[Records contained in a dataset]
»»
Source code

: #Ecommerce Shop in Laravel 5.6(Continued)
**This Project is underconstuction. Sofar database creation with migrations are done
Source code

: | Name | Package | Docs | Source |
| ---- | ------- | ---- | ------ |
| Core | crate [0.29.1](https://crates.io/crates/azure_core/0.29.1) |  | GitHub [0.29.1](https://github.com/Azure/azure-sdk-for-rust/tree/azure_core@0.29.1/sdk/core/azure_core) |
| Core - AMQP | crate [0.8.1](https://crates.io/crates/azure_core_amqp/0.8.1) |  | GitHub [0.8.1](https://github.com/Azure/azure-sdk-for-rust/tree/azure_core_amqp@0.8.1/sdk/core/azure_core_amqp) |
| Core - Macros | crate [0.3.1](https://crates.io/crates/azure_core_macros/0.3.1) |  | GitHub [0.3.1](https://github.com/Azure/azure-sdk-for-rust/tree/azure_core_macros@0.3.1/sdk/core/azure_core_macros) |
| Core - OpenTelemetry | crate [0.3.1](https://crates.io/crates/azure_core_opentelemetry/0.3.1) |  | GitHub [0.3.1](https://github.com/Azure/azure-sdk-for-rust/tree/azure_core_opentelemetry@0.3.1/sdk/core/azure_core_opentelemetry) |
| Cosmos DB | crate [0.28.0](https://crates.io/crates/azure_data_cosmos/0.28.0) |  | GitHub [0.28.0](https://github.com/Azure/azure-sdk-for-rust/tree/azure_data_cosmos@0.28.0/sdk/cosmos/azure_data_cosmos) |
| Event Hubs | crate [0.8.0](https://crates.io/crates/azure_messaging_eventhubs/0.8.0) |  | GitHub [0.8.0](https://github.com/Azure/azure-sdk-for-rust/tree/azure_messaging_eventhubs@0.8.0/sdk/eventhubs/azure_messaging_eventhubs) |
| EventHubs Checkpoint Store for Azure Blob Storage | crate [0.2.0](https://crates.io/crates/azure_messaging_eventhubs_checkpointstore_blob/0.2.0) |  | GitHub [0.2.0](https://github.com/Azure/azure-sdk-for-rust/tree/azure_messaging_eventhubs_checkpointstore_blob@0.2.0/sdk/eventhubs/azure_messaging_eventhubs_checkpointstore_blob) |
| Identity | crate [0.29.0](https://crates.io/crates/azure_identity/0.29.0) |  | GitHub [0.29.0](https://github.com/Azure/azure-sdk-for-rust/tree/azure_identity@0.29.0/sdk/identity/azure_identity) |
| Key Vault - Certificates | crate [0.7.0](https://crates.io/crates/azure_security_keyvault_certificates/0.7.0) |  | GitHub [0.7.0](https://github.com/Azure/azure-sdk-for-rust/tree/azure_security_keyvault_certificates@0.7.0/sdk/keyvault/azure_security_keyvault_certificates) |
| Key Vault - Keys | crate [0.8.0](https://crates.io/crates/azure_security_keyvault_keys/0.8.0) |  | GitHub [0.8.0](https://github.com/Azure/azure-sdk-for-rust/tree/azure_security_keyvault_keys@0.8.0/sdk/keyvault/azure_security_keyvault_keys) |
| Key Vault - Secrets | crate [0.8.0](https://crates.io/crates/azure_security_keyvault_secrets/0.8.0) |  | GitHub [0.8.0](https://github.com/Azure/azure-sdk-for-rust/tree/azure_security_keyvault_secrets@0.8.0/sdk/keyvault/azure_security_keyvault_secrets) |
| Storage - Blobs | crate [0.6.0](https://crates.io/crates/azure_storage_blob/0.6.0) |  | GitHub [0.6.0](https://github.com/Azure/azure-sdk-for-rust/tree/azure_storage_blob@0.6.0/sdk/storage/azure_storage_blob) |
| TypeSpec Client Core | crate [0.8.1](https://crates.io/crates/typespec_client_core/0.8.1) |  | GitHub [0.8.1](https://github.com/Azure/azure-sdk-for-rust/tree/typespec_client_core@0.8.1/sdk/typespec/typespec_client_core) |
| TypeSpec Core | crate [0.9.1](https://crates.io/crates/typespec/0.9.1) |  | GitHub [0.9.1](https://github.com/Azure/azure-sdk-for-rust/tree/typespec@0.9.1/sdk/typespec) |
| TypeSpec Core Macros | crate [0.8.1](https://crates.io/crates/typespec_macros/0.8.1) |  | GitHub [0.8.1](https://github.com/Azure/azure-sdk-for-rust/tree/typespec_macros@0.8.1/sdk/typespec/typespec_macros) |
««
»»
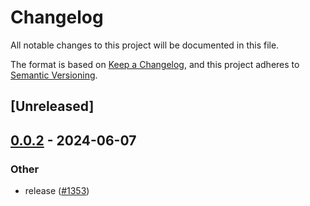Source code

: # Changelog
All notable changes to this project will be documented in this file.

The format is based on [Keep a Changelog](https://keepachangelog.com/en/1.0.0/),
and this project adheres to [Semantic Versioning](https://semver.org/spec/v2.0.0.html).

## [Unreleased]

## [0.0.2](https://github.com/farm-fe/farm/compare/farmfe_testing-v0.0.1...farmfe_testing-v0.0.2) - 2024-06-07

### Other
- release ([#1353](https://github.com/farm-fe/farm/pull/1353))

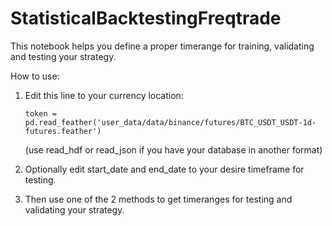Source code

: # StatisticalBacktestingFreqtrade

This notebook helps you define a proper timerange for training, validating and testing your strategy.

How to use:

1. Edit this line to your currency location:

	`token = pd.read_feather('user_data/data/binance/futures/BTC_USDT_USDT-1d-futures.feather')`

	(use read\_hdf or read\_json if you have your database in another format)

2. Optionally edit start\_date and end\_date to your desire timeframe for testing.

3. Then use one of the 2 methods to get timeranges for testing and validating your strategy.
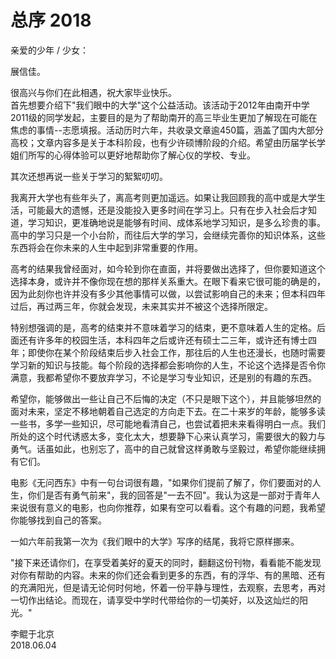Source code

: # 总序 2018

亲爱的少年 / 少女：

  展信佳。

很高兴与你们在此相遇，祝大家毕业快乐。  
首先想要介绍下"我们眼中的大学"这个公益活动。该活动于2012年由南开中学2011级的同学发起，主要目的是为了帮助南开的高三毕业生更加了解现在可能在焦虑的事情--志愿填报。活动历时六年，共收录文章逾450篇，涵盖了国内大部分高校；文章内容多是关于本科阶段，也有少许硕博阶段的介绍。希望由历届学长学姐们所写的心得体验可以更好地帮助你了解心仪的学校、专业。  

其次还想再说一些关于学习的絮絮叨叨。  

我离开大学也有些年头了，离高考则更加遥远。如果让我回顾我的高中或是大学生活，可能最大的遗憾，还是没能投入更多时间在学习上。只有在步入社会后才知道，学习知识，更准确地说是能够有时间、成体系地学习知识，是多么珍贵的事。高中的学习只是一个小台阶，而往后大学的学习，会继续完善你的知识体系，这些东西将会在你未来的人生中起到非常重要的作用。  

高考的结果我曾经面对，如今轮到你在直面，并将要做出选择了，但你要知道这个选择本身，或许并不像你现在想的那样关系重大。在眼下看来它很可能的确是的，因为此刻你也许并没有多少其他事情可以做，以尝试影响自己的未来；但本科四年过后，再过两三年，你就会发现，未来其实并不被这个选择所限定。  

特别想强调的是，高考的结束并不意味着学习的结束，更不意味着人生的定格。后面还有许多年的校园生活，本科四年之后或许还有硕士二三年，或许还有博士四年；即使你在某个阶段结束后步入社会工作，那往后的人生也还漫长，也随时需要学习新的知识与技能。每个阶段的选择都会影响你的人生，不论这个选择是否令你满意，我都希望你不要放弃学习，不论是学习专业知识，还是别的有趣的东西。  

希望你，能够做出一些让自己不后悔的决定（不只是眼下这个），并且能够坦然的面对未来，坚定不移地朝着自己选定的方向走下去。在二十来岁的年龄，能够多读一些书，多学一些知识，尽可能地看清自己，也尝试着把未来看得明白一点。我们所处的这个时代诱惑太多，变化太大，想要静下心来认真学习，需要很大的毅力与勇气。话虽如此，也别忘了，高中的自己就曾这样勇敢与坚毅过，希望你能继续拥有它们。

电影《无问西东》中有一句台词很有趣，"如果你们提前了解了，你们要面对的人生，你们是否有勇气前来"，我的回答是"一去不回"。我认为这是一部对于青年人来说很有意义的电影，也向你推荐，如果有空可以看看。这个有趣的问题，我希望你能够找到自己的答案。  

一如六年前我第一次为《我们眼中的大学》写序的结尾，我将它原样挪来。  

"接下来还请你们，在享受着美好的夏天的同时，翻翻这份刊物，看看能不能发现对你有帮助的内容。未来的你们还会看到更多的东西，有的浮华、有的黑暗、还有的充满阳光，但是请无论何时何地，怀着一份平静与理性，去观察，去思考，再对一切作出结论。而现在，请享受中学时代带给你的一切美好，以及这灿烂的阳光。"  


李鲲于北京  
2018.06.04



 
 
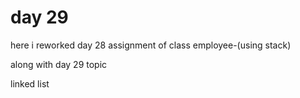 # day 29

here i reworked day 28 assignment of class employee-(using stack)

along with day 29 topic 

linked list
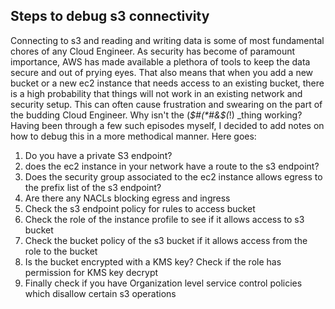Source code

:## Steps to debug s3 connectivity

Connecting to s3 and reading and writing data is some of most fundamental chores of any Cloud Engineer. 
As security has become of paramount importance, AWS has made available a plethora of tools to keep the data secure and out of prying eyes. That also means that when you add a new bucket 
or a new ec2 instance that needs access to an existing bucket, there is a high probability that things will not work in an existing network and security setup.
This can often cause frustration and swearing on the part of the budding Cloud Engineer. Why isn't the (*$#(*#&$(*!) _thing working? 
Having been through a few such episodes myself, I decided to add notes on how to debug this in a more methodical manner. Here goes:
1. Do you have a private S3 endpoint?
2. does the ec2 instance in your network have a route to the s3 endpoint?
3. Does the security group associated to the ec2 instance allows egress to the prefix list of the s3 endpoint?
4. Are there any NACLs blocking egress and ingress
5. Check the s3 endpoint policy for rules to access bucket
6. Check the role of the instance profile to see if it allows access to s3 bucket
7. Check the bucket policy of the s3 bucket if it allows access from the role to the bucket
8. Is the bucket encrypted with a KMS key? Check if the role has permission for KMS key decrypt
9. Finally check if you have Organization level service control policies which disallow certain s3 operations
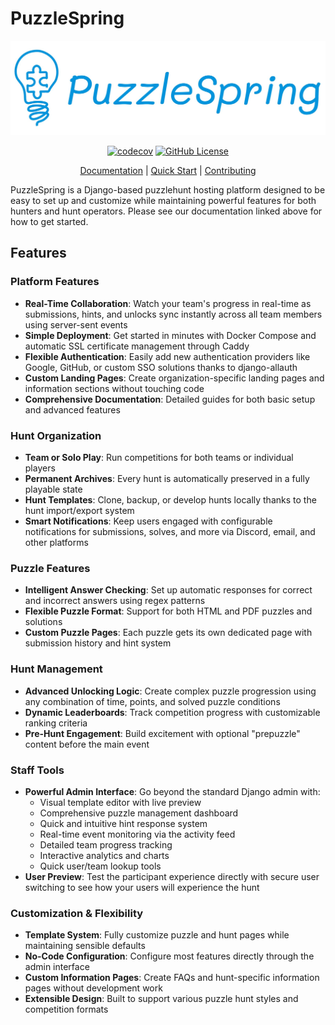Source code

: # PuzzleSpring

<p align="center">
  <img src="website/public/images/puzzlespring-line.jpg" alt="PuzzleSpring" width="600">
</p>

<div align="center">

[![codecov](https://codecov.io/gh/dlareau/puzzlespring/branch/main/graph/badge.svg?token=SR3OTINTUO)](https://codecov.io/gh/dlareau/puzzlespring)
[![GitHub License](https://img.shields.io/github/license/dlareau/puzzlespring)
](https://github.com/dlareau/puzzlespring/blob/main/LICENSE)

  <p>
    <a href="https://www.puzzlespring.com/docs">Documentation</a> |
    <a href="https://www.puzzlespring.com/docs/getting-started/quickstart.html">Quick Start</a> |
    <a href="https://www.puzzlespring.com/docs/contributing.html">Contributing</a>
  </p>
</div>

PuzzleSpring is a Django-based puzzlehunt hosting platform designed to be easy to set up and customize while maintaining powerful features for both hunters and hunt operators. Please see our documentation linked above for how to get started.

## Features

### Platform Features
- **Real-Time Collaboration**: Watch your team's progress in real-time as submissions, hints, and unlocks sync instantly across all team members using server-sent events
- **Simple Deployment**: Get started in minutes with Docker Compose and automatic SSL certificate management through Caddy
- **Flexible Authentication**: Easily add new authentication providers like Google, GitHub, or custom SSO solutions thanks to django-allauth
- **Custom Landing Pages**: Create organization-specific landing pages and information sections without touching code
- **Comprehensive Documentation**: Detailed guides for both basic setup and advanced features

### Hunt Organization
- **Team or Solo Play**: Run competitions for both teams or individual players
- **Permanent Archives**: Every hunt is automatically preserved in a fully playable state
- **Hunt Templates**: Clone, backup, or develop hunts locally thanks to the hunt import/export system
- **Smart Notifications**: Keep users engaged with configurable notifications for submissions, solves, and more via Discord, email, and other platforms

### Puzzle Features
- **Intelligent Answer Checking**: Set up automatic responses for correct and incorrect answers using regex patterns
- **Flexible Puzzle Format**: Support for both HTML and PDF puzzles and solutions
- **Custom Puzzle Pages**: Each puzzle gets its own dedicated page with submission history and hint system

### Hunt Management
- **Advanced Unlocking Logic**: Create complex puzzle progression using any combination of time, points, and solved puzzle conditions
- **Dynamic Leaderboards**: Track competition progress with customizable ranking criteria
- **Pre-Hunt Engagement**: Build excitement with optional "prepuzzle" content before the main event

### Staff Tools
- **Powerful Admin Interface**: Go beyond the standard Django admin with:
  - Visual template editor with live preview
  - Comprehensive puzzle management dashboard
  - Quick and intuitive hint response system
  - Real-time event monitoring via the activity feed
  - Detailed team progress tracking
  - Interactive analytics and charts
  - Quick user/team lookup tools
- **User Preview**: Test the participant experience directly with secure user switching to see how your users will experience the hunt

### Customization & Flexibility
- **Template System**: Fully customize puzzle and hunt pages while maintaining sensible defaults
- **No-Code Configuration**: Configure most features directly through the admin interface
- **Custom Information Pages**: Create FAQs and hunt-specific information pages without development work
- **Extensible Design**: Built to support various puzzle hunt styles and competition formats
««
■ Work to complete ■
Tally, across the records, each line that contains the word "customize", and answer with nothing except the count.

■ Answer box ■
2